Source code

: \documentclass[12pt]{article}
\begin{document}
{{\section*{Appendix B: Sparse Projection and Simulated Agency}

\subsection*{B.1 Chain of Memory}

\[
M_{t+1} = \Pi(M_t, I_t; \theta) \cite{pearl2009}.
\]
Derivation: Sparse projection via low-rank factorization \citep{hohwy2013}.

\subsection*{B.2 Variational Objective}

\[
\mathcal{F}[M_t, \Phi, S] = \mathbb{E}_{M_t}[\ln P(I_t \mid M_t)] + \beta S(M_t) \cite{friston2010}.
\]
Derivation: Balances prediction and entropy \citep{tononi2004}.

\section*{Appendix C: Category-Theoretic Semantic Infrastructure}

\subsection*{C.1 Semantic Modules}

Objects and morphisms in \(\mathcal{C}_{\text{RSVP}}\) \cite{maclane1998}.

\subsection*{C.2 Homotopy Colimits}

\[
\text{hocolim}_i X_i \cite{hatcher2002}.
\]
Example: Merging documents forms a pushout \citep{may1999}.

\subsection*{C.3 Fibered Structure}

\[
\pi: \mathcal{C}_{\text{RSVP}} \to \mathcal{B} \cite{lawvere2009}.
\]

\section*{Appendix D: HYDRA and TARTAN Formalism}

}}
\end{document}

Work instructions → Copy each line of the data that contains the word "mathcal", leaving the other lines out.

Response to the task →
\mathcal{F}[M_t, \Phi, S] = \mathbb{E}_{M_t}[\ln P(I_t \mid M_t)] + \beta S(M_t) \cite{friston2010}.
Objects and morphisms in \(\mathcal{C}_{\text{RSVP}}\) \cite{maclane1998}.
\pi: \mathcal{C}_{\text{RSVP}} \to \mathcal{B} \cite{lawvere2009}.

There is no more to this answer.